--- Extracted data ---

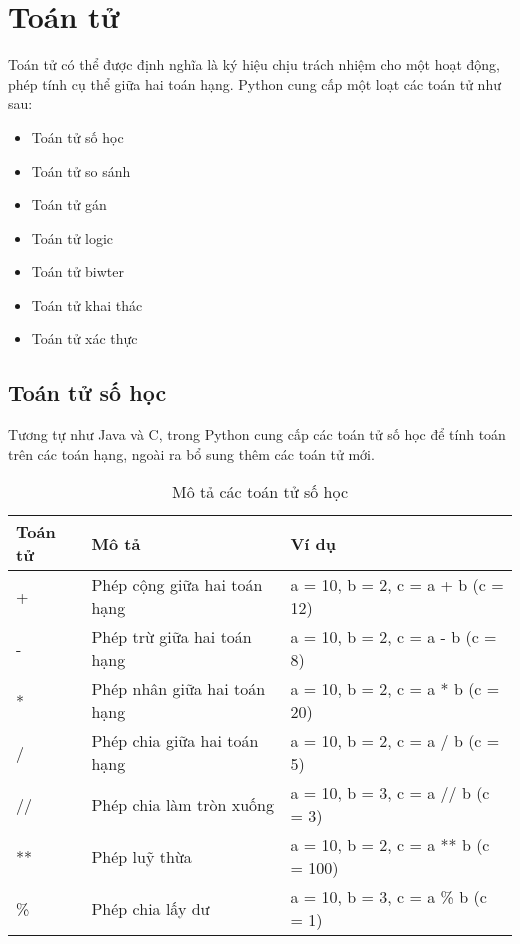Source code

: \section{Toán tử}
Toán tử có thể được định nghĩa là ký hiệu chịu trách nhiệm cho một hoạt động, phép tính cụ thể giữa hai toán hạng. Python cung cấp một loạt các toán tử như sau:
\begin{itemize}
	\itemsep\setlength{0em}
	\item Toán tử số học
	\item Toán tử so sánh
	\item Toán tử gán
	\item Toán tử logic
	\item Toán tử biwter
	\item Toán tử khai thác
	\item Toán tử xác thực
\end{itemize}
\subsection{Toán tử số học}
Tương tự như Java và C, trong Python cung cấp các toán tử số học để tính toán trên các toán hạng, ngoài ra bổ sung thêm các toán tử mới.
\begin{table}[h]
	\centering
	\begin{tabular}{|l||l||l|}
		\hline
		Toán tử & Mô tả & Ví dụ \\
		\hline
		+ & Phép cộng giữa hai toán hạng & a = 10, b = 2, c = a + b (c = 12) \\
		\hline
		- & Phép trừ giữa hai toán hạng & a = 10, b = 2, c = a - b (c = 8) \\
		\hline
		* & Phép nhân giữa hai toán hạng & a = 10, b = 2, c = a * b (c = 20) \\
		\hline
		/ & Phép chia giữa hai toán hạng & a = 10, b = 2, c = a / b (c = 5)  \\
		\hline
		// & Phép chia làm tròn xuống & a = 10, b = 3, c = a // b (c = 3) \\
		\hline
		** & Phép luỹ thừa & a = 10, b = 2, c = a ** b (c = 100) \\
		\hline
		\% & Phép chia lấy dư & a = 10, b = 3, c = a \% b (c = 1) \\
		\hline
	\end{tabular}
	\caption{Mô tả các toán tử số học}
\end{table}

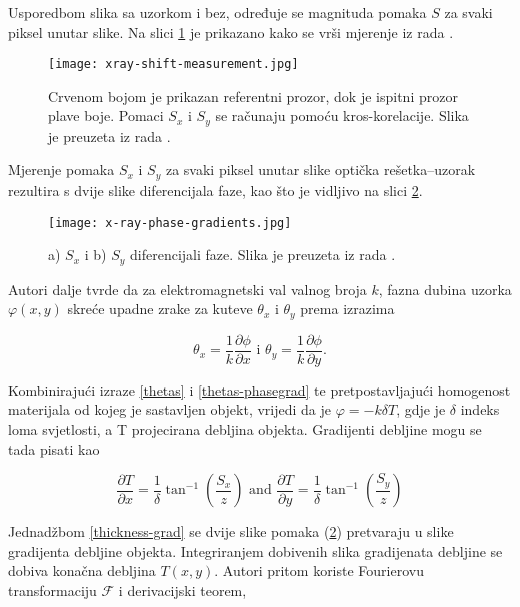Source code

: \documentclass[times, utf8, diplomski, numeric]{fer}
\begin{document}
Usporedbom slika sa uzorkom i bez, određuje se magnituda pomaka $S$ za svaki piksel unutar slike. Na slici \ref{Morgan:11-xray-shift-measurement} je prikazano kako se vrši mjerenje iz rada \citep{Morgan:11}. 

\begin{figure}[h]
	\texttt{[image: xray-shift-measurement.jpg]}
	\centering
	\caption{Crvenom bojom je prikazan referentni prozor, dok je ispitni prozor plave boje. Pomaci $S_x$ i $S_y$ se računaju pomoću kros-korelacije. Slika je preuzeta iz rada \cite{Morgan:11}.}
	\label{Morgan:11-xray-shift-measurement}
\end{figure}

Mjerenje pomaka $S_x$ i $S_y$ za svaki piksel unutar slike optička rešetka--uzorak rezultira s dvije slike diferencijala faze, kao što je vidljivo na slici \ref{Morgan:11-xray-phase-gradients}. 

\begin{figure}[h]
	\texttt{[image: x-ray-phase-gradients.jpg]}
	\centering
	\caption{a) $S_x$ i b) $S_y$ diferencijali faze. Slika je preuzeta iz rada \cite{Morgan:11}.}
	\label{Morgan:11-xray-phase-gradients}
\end{figure}

Autori dalje tvrde da za elektromagnetski val valnog broja $k$, fazna dubina uzorka $\varphi(x,y)$ skreće upadne zrake za kuteve $\theta_x$ i $\theta_y$ prema izrazima

\begin{equation}
	\label{thetas-phasegrad}
	\theta_x = \frac{1}{k}\frac{\partial\phi}{\partial x} \text{ i } \theta_y = \frac{1}{k}\frac{\partial\phi}{\partial y}.
\end{equation}

Kombinirajući izraze \ref{thetas} i \ref{thetas-phasegrad} te pretpostavljajući homogenost materijala od kojeg je sastavljen objekt, vrijedi da je $\varphi = -k\delta T$, gdje je $\delta$ indeks loma svjetlosti, a T projecirana debljina objekta. Gradijenti debljine mogu se tada pisati kao

\begin{equation}
	\label{thickness-grad}
	\frac{\partial T}{\partial x} = \frac{1}{\delta}\tan^{-1}\left(\frac{S_x}{z}\right) \text{ and } \frac{\partial T}{\partial y} = \frac{1}{\delta}\tan^{-1}\left(\frac{S_y}{z}\right) 
\end{equation}

Jednadžbom \ref{thickness-grad} se dvije slike pomaka (\ref{Morgan:11-xray-phase-gradients}) pretvaraju u slike gradijenta debljine objekta. Integriranjem dobivenih slika gradijenata debljine se dobiva konačna debljina $T(x,y)$. Autori \cite{Morgan:11} pritom koriste Fourierovu transformaciju $\mathcal{F}$ i derivacijski teorem,
\end{document}
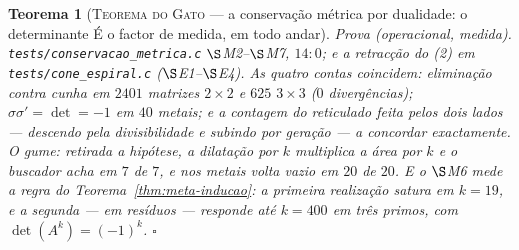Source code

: \documentclass[11pt,a4paper]{article}
\newtheorem{teorema}{Teorema}
\newcommand{\code}[1]{\texttt{\small #1}}
\begin{document}
\begin{teorema}[\textsc{Teorema do Gato} --- a conservação métrica por
dualidade: o determinante É o factor de medida, em todo
andar]
\emph{Prova (operacional, medida).} \code{tests/conservacao\_metrica.c}
$\S$M2--$\S$M7, $14{:}0$; e a retracção do (2) em
\code{tests/cone\_espiral.c} ($\S$E1--$\S$E4). As quatro contas coincidem: eliminação contra
cunha em $2401$ matrizes $2\times2$ e $625$ $3\times3$ ($0$
divergências); $\sigma\sigma'=\det=-1$ em $40$ metais; e a contagem do
reticulado feita pelos \emph{dois} lados --- descendo pela
divisibilidade e subindo por geração --- a concordar exactamente. O gume:
retirada a hipótese, a dilatação por $k$ multiplica a área por $k$ e o
buscador acha em $7$ de $7$, e nos metais volta vazio em $20$ de $20$. E
o $\S$M6 mede a regra do Teorema~\ref{thm:meta-inducao}: a primeira
realização satura em $k=19$, e a segunda --- em resíduos --- responde
até $k=400$ em três primos, com $\det(A^{k})=(-1)^{k}$. $\square$
\end{teorema}
\end{document}
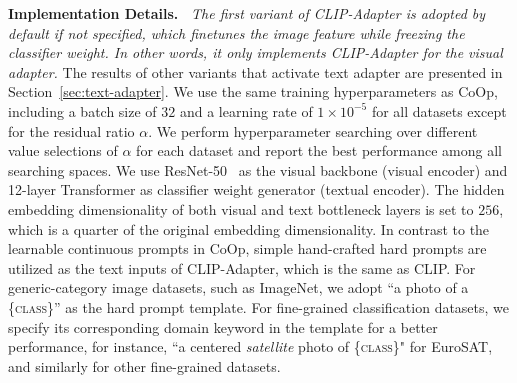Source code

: \documentclass[default,iicol]{sn-jnl}%
\theoremstyle{thmstyleone}%
\theoremstyle{thmstyletwo}%
\theoremstyle{thmstylethree}%
\begin{document}
\vspace{3pt}
\noindent\textbf{Implementation Details.~} \textit{The first variant of CLIP-Adapter is adopted by default if not specified, which finetunes the image feature while freezing the classifier weight. In other words, it only implements CLIP-Adapter for the visual adapter.} The results of other variants that activate text adapter are presented in Section~\ref{sec:text-adapter}. We use the same training hyperparameters as CoOp, including a batch size of $32$ and a learning rate of  $1\times10^{-5}$ for all datasets except for the residual ratio
$\alpha$. We perform hyperparameter searching over different value selections of $\alpha$ for each dataset and report the best performance among all searching spaces. We use ResNet-50~\cite{he2016deep} as the visual backbone (visual encoder) and 12-layer Transformer as classifier weight generator (textual encoder). The hidden embedding dimensionality of both visual and text bottleneck layers is set to $256$, which is a quarter of the original embedding dimensionality. In contrast to the learnable continuous prompts in CoOp, simple hand-crafted hard prompts are utilized as the text inputs of CLIP-Adapter, which is the same as CLIP. For generic-category image datasets, such as ImageNet, we adopt ``a photo of a \{\textsc{class}\}'' as the hard prompt template. For fine-grained classification datasets, we specify its corresponding domain keyword in the template for a better performance, for instance, ``a centered \emph{satellite} photo of \{\textsc{class}\}" for EuroSAT, and similarly for other fine-grained datasets.
\end{document}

---

* Required work: Would you return all the data exactly as given, minus the pictures?

* Solution to this task:
Source code

: \section{Toán tử}
Toán tử có thể được định nghĩa là ký hiệu chịu trách nhiệm cho một hoạt động, phép tính cụ thể giữa hai toán hạng. Python cung cấp một loạt các toán tử như sau:
\begin{itemize}
	\itemsep\setlength{0em}
	\item Toán tử số học
	\item Toán tử so sánh
	\item Toán tử gán
	\item Toán tử logic
	\item Toán tử biwter
	\item Toán tử khai thác
	\item Toán tử xác thực
\end{itemize}
\subsection{Toán tử số học}
Tương tự như Java và C, trong Python cung cấp các toán tử số học để tính toán trên các toán hạng, ngoài ra bổ sung thêm các toán tử mới.
\begin{table}[h]
	\centering
	\begin{tabular}{|l||l||l|}
		\hline
		Toán tử & Mô tả & Ví dụ \\
		\hline
		+ & Phép cộng giữa hai toán hạng & a = 10, b = 2, c = a + b (c = 12) \\
		\hline
		- & Phép trừ giữa hai toán hạng & a = 10, b = 2, c = a - b (c = 8) \\
		\hline
		* & Phép nhân giữa hai toán hạng & a = 10, b = 2, c = a * b (c = 20) \\
		\hline
		/ & Phép chia giữa hai toán hạng & a = 10, b = 2, c = a / b (c = 5)  \\
		\hline
		// & Phép chia làm tròn xuống & a = 10, b = 3, c = a // b (c = 3) \\
		\hline
		** & Phép luỹ thừa & a = 10, b = 2, c = a ** b (c = 100) \\
		\hline
		\% & Phép chia lấy dư & a = 10, b = 3, c = a \% b (c = 1) \\
		\hline
	\end{tabular}
	\caption{Mô tả các toán tử số học}
\end{table}

Source code

: \documentclass[times, utf8, diplomski, numeric]{fer}
\begin{document}
Usporedbom slika sa uzorkom i bez, određuje se magnituda pomaka $S$ za svaki piksel unutar slike. Na slici \ref{Morgan:11-xray-shift-measurement} je prikazano kako se vrši mjerenje iz rada \citep{Morgan:11}. 

\begin{figure}[h]
	\texttt{[image: xray-shift-measurement.jpg]}
	\centering
	\caption{Crvenom bojom je prikazan referentni prozor, dok je ispitni prozor plave boje. Pomaci $S_x$ i $S_y$ se računaju pomoću kros-korelacije. Slika je preuzeta iz rada \cite{Morgan:11}.}
	\label{Morgan:11-xray-shift-measurement}
\end{figure}

Mjerenje pomaka $S_x$ i $S_y$ za svaki piksel unutar slike optička rešetka--uzorak rezultira s dvije slike diferencijala faze, kao što je vidljivo na slici \ref{Morgan:11-xray-phase-gradients}. 

\begin{figure}[h]
	\texttt{[image: x-ray-phase-gradients.jpg]}
	\centering
	\caption{a) $S_x$ i b) $S_y$ diferencijali faze. Slika je preuzeta iz rada \cite{Morgan:11}.}
	\label{Morgan:11-xray-phase-gradients}
\end{figure}

Autori dalje tvrde da za elektromagnetski val valnog broja $k$, fazna dubina uzorka $\varphi(x,y)$ skreće upadne zrake za kuteve $\theta_x$ i $\theta_y$ prema izrazima

\begin{equation}
	\label{thetas-phasegrad}
	\theta_x = \frac{1}{k}\frac{\partial\phi}{\partial x} \text{ i } \theta_y = \frac{1}{k}\frac{\partial\phi}{\partial y}.
\end{equation}

Kombinirajući izraze \ref{thetas} i \ref{thetas-phasegrad} te pretpostavljajući homogenost materijala od kojeg je sastavljen objekt, vrijedi da je $\varphi = -k\delta T$, gdje je $\delta$ indeks loma svjetlosti, a T projecirana debljina objekta. Gradijenti debljine mogu se tada pisati kao

\begin{equation}
	\label{thickness-grad}
	\frac{\partial T}{\partial x} = \frac{1}{\delta}\tan^{-1}\left(\frac{S_x}{z}\right) \text{ and } \frac{\partial T}{\partial y} = \frac{1}{\delta}\tan^{-1}\left(\frac{S_y}{z}\right) 
\end{equation}

Jednadžbom \ref{thickness-grad} se dvije slike pomaka (\ref{Morgan:11-xray-phase-gradients}) pretvaraju u slike gradijenta debljine objekta. Integriranjem dobivenih slika gradijenata debljine se dobiva konačna debljina $T(x,y)$. Autori \cite{Morgan:11} pritom koriste Fourierovu transformaciju $\mathcal{F}$ i derivacijski teorem,
\end{document}
Source code

: \documentclass[11pt,a4paper]{article}
\newtheorem{teorema}{Teorema}
\newcommand{\code}[1]{\texttt{\small #1}}
\begin{document}
\begin{teorema}[\textsc{Teorema do Gato} --- a conservação métrica por
dualidade: o determinante É o factor de medida, em todo
andar]
\emph{Prova (operacional, medida).} \code{tests/conservacao\_metrica.c}
$\S$M2--$\S$M7, $14{:}0$; e a retracção do (2) em
\code{tests/cone\_espiral.c} ($\S$E1--$\S$E4). As quatro contas coincidem: eliminação contra
cunha em $2401$ matrizes $2\times2$ e $625$ $3\times3$ ($0$
divergências); $\sigma\sigma'=\det=-1$ em $40$ metais; e a contagem do
reticulado feita pelos \emph{dois} lados --- descendo pela
divisibilidade e subindo por geração --- a concordar exactamente. O gume:
retirada a hipótese, a dilatação por $k$ multiplica a área por $k$ e o
buscador acha em $7$ de $7$, e nos metais volta vazio em $20$ de $20$. E
o $\S$M6 mede a regra do Teorema~\ref{thm:meta-inducao}: a primeira
realização satura em $k=19$, e a segunda --- em resíduos --- responde
até $k=400$ em três primos, com $\det(A^{k})=(-1)^{k}$. $\square$
\end{teorema}
\end{document}
Source code

: \documentclass[default,iicol]{sn-jnl}%
\theoremstyle{thmstyleone}%
\theoremstyle{thmstyletwo}%
\theoremstyle{thmstylethree}%
\begin{document}
\vspace{3pt}
\noindent\textbf{Implementation Details.~} \textit{The first variant of CLIP-Adapter is adopted by default if not specified, which finetunes the image feature while freezing the classifier weight. In other words, it only implements CLIP-Adapter for the visual adapter.} The results of other variants that activate text adapter are presented in Section~\ref{sec:text-adapter}. We use the same training hyperparameters as CoOp, including a batch size of $32$ and a learning rate of  $1\times10^{-5}$ for all datasets except for the residual ratio
$\alpha$. We perform hyperparameter searching over different value selections of $\alpha$ for each dataset and report the best performance among all searching spaces. We use ResNet-50~\cite{he2016deep} as the visual backbone (visual encoder) and 12-layer Transformer as classifier weight generator (textual encoder). The hidden embedding dimensionality of both visual and text bottleneck layers is set to $256$, which is a quarter of the original embedding dimensionality. In contrast to the learnable continuous prompts in CoOp, simple hand-crafted hard prompts are utilized as the text inputs of CLIP-Adapter, which is the same as CLIP. For generic-category image datasets, such as ImageNet, we adopt ``a photo of a \{\textsc{class}\}'' as the hard prompt template. For fine-grained classification datasets, we specify its corresponding domain keyword in the template for a better performance, for instance, ``a centered \emph{satellite} photo of \{\textsc{class}\}" for EuroSAT, and similarly for other fine-grained datasets.
\end{document}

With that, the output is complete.